Copy exactly, and only, the lines from the one containing "[@Freepik - Flaticon](https://www.flaticon.com/free-icons/trash)" through the last line of the records below.

## PROVIDED INFORMATION:
——————————

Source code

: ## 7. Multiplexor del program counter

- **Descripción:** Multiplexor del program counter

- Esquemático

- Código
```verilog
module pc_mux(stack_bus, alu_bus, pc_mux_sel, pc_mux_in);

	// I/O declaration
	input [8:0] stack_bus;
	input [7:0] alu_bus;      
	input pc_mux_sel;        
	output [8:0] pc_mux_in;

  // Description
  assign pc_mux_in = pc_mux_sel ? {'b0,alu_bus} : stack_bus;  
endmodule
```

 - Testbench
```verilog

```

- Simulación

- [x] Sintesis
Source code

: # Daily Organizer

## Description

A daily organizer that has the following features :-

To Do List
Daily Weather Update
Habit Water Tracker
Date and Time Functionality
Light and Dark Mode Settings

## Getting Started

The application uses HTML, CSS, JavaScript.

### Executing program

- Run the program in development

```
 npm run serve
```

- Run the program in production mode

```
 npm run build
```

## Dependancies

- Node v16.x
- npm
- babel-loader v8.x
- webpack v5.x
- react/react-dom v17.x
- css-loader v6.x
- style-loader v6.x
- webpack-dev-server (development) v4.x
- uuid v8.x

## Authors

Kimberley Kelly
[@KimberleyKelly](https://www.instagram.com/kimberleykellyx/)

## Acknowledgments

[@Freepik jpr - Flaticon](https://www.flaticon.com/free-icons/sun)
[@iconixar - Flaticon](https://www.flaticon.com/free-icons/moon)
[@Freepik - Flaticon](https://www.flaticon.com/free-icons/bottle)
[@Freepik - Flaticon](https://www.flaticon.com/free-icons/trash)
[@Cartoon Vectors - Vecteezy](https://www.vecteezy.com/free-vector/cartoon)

——————————

## SOLUTION FOR THIS TASK:
[@Freepik - Flaticon](https://www.flaticon.com/free-icons/trash)
[@Cartoon Vectors - Vecteezy](https://www.vecteezy.com/free-vector/cartoon)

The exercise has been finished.